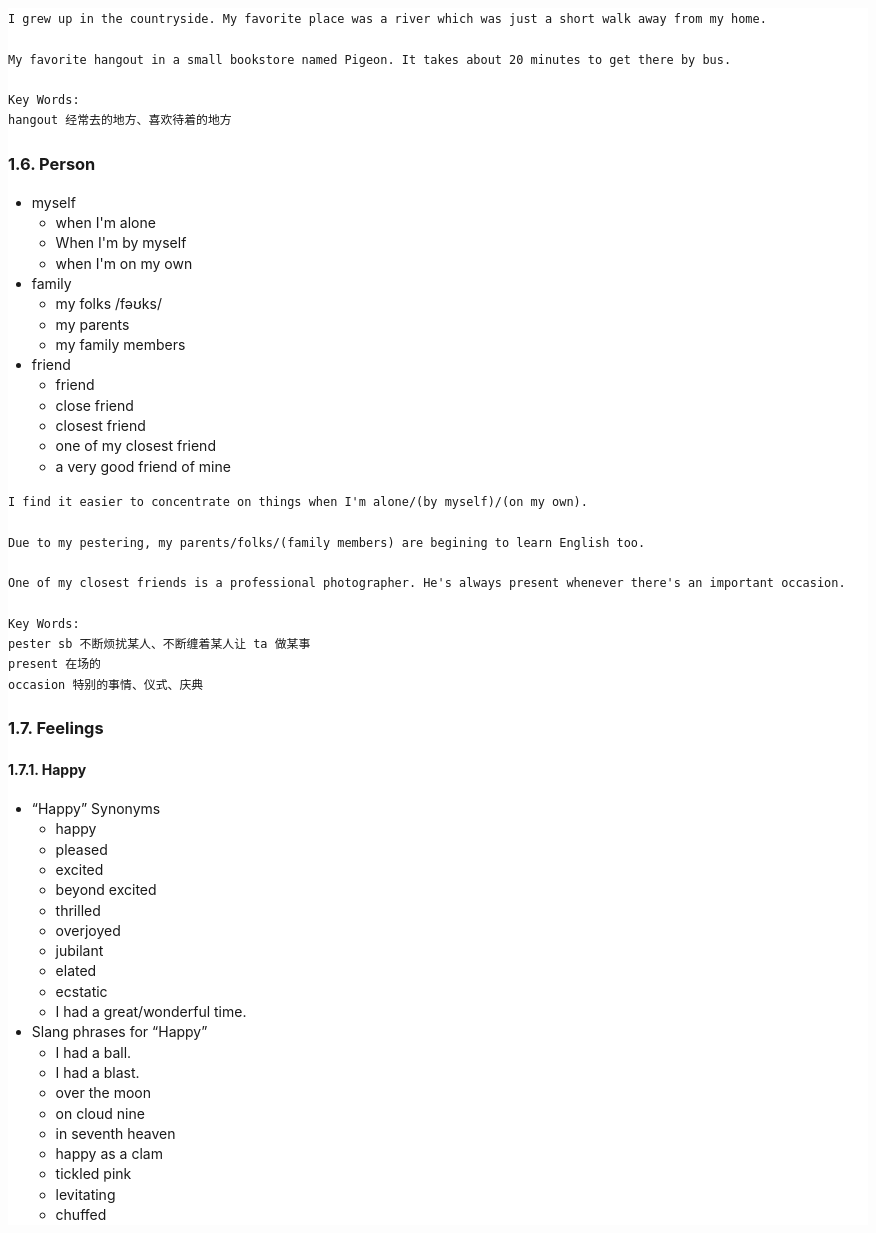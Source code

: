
 ```
I grew up in the countryside. My favorite place was a river which was just a short walk away from my home.

My favorite hangout in a small bookstore named Pigeon. It takes about 20 minutes to get there by bus.

Key Words:
hangout 经常去的地方、喜欢待着的地方
```
### 1.6. Person
- myself
  - when I'm alone
  - When I'm by myself
  - when I'm on my own
- family
  - my folks /fəʊks/  
  - my parents
  - my family members
- friend
  - friend
  - close friend
  - closest friend
  - one of my closest friend
  - a very good friend of mine

```
I find it easier to concentrate on things when I'm alone/(by myself)/(on my own).

Due to my pestering, my parents/folks/(family members) are begining to learn English too.

One of my closest friends is a professional photographer. He's always present whenever there's an important occasion.

Key Words:
pester sb 不断烦扰某人、不断缠着某人让 ta 做某事
present 在场的
occasion 特别的事情、仪式、庆典
```
### 1.7. Feelings
#### 1.7.1. Happy
- “Happy” Synonyms
  - happy
  - pleased
  - excited
  - beyond excited
  - thrilled
  - overjoyed
  - jubilant
  - elated
  - ecstatic
  - I had a great/wonderful time.
- Slang phrases for “Happy”
  - I had a ball.
  - I had a blast.
  - over the moon
  - on cloud nine
  - in seventh heaven
  - happy as a clam
  - tickled pink
  - levitating
  - chuffed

·····

INSTRUCTIONS FOR THE TASK:
Copy out all the data above exactly, pictures excluded.

EXPECTED ANSWER:
Source code

:
 ```
I grew up in the countryside. My favorite place was a river which was just a short walk away from my home.

My favorite hangout in a small bookstore named Pigeon. It takes about 20 minutes to get there by bus.

Key Words:
hangout 经常去的地方、喜欢待着的地方
```
### 1.6. Person
- myself
  - when I'm alone
  - When I'm by myself
  - when I'm on my own
- family
  - my folks /fəʊks/  
  - my parents
  - my family members
- friend
  - friend
  - close friend
  - closest friend
  - one of my closest friend
  - a very good friend of mine

```
I find it easier to concentrate on things when I'm alone/(by myself)/(on my own).

Due to my pestering, my parents/folks/(family members) are begining to learn English too.

One of my closest friends is a professional photographer. He's always present whenever there's an important occasion.

Key Words:
pester sb 不断烦扰某人、不断缠着某人让 ta 做某事
present 在场的
occasion 特别的事情、仪式、庆典
```
### 1.7. Feelings
#### 1.7.1. Happy
- “Happy” Synonyms
  - happy
  - pleased
  - excited
  - beyond excited
  - thrilled
  - overjoyed
  - jubilant
  - elated
  - ecstatic
  - I had a great/wonderful time.
- Slang phrases for “Happy”
  - I had a ball.
  - I had a blast.
  - over the moon
  - on cloud nine
  - in seventh heaven
  - happy as a clam
  - tickled pink
  - levitating
  - chuffed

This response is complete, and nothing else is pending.